Exercise:
Show each line of the listing in which the word "ensuremath" occurs.

^^^^

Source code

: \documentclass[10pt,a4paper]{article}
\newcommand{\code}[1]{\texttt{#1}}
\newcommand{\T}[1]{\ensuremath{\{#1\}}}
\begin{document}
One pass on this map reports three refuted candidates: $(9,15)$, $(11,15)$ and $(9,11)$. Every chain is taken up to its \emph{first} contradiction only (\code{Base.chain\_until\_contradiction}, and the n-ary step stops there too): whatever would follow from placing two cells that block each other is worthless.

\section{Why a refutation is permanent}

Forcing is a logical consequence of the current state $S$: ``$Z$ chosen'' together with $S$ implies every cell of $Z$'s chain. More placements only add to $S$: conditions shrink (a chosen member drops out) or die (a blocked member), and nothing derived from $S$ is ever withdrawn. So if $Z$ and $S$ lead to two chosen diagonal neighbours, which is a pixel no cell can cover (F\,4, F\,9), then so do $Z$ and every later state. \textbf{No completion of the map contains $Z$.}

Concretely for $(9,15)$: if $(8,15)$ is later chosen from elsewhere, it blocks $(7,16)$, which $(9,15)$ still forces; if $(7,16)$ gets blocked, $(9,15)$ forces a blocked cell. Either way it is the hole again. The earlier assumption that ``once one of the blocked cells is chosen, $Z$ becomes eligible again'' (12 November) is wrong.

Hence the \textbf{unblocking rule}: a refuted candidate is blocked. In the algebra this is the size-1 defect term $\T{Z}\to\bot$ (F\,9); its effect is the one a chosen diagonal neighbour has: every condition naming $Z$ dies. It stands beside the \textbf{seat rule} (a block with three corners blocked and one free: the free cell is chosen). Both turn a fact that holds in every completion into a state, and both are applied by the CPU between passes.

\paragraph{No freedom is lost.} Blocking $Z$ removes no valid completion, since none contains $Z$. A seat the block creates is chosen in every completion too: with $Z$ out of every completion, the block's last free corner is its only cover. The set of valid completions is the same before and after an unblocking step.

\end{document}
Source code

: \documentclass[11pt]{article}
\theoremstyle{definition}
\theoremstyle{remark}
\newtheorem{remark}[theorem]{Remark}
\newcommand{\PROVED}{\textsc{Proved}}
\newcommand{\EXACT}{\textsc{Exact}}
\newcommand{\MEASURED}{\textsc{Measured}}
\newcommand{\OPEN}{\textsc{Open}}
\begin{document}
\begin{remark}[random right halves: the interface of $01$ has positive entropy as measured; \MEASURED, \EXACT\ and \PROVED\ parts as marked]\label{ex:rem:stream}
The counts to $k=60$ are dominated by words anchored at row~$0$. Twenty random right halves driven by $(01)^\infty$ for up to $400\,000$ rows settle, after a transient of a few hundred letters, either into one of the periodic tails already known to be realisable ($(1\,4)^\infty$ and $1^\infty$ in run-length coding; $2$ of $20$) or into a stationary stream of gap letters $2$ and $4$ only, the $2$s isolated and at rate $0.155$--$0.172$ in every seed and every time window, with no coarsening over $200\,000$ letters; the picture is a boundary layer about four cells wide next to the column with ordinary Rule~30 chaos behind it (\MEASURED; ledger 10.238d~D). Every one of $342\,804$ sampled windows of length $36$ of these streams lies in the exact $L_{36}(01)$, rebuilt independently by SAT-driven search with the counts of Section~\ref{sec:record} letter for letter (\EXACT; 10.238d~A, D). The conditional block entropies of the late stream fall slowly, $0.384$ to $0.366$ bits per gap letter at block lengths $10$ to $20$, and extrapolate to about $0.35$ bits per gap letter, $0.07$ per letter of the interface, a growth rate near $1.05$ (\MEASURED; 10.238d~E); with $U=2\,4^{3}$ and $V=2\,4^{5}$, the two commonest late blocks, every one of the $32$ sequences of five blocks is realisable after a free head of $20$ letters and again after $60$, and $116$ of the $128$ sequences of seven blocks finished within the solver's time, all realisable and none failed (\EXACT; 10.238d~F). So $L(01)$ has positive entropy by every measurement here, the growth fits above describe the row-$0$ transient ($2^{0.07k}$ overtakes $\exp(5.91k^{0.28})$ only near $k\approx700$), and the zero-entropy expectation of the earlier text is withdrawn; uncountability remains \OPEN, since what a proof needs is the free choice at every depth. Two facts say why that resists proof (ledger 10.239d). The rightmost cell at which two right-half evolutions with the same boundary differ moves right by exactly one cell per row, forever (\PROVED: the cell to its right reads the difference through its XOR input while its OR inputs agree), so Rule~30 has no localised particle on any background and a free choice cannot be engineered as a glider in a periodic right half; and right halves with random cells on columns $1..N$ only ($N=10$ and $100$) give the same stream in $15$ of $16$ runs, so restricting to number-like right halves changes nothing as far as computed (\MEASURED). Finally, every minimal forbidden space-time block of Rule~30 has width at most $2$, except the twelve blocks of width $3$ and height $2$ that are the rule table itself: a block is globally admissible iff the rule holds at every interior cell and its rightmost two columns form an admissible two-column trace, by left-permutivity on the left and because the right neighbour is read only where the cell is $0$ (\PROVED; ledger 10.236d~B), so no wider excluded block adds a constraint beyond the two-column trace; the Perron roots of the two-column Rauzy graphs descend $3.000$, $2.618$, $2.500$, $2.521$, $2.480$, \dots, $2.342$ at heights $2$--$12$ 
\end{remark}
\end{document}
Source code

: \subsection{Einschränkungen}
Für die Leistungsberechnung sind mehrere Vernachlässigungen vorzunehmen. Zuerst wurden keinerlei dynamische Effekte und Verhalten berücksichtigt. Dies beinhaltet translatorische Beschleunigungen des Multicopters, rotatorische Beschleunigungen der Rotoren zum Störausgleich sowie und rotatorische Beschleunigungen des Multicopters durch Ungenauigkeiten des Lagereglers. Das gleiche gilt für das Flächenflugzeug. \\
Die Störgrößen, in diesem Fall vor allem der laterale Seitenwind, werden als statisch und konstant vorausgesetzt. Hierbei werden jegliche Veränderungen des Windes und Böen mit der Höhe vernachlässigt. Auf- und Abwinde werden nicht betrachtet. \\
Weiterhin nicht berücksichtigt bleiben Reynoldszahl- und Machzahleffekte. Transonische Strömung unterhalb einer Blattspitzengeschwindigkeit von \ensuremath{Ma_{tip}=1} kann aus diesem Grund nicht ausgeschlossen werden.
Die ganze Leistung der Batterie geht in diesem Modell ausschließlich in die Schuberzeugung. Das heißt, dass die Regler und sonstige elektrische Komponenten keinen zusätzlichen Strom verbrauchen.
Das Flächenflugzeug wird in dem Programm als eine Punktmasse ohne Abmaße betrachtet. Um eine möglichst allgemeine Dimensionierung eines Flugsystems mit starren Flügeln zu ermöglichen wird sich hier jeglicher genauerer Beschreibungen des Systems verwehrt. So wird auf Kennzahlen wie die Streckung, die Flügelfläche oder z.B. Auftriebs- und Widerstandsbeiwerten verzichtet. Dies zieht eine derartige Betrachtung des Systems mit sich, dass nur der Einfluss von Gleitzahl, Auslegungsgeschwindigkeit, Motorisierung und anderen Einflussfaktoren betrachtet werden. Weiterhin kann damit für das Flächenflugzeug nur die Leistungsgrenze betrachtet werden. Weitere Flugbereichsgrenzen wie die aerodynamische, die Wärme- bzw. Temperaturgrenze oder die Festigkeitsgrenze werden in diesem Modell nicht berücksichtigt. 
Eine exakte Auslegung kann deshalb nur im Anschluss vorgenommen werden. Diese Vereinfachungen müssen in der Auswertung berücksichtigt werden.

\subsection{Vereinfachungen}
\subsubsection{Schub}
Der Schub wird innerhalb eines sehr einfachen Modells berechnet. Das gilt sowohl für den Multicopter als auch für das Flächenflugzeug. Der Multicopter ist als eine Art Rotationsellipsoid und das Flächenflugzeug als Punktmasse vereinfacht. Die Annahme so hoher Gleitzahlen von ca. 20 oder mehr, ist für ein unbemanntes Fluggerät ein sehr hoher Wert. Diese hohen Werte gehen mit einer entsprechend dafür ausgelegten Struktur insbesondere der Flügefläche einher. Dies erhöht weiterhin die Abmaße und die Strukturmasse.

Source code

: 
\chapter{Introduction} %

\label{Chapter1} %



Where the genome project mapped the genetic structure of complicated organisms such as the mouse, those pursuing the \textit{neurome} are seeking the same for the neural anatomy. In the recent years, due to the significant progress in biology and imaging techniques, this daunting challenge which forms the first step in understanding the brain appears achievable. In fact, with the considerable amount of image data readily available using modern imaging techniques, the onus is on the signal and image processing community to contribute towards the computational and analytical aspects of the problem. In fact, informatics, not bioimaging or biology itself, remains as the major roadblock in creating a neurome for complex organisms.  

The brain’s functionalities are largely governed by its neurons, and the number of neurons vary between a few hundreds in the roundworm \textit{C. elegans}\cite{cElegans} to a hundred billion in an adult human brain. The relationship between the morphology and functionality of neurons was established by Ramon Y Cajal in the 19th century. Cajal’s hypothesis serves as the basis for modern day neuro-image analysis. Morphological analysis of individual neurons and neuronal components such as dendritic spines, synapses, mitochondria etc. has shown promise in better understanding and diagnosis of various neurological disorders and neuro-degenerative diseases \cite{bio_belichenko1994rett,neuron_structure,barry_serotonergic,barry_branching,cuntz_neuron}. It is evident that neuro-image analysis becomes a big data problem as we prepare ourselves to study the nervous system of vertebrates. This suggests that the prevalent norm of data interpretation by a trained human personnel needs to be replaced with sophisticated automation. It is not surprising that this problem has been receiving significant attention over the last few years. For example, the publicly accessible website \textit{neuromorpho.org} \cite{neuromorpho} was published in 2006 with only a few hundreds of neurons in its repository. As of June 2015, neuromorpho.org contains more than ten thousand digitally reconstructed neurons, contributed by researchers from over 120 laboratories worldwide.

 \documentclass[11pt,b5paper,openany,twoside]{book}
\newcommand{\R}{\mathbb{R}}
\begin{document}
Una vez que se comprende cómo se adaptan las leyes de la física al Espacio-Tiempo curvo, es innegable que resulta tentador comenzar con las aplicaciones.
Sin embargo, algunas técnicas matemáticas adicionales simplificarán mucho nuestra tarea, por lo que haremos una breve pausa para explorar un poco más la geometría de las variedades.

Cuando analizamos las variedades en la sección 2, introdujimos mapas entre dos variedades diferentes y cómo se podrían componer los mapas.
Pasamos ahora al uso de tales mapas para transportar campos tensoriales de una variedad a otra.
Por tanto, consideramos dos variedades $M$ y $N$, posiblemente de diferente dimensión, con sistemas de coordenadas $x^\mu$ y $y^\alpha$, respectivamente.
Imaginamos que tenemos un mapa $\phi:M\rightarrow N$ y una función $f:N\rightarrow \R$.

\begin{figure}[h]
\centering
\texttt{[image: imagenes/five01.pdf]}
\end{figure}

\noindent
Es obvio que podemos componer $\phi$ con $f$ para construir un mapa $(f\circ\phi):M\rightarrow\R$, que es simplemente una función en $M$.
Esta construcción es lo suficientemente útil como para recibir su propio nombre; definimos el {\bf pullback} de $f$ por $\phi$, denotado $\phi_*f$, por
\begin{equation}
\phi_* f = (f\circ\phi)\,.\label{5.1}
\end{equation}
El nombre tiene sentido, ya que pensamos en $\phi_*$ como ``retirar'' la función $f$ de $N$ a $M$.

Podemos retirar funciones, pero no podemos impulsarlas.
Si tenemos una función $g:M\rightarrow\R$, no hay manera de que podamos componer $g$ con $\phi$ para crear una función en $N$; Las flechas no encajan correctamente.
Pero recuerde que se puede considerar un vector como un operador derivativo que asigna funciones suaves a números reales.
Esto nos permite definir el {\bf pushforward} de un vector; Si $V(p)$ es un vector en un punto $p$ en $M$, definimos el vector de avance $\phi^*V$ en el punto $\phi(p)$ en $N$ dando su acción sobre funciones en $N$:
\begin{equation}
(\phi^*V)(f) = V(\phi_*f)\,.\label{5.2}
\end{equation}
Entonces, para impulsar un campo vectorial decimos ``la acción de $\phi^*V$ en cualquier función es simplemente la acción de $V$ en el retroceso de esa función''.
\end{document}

^^^^

Answer section:
\newcommand{\T}[1]{\ensuremath{\{#1\}}}
Weiterhin nicht berücksichtigt bleiben Reynoldszahl- und Machzahleffekte. Transonische Strömung unterhalb einer Blattspitzengeschwindigkeit von \ensuremath{Ma_{tip}=1} kann aus diesem Grund nicht ausgeschlossen werden.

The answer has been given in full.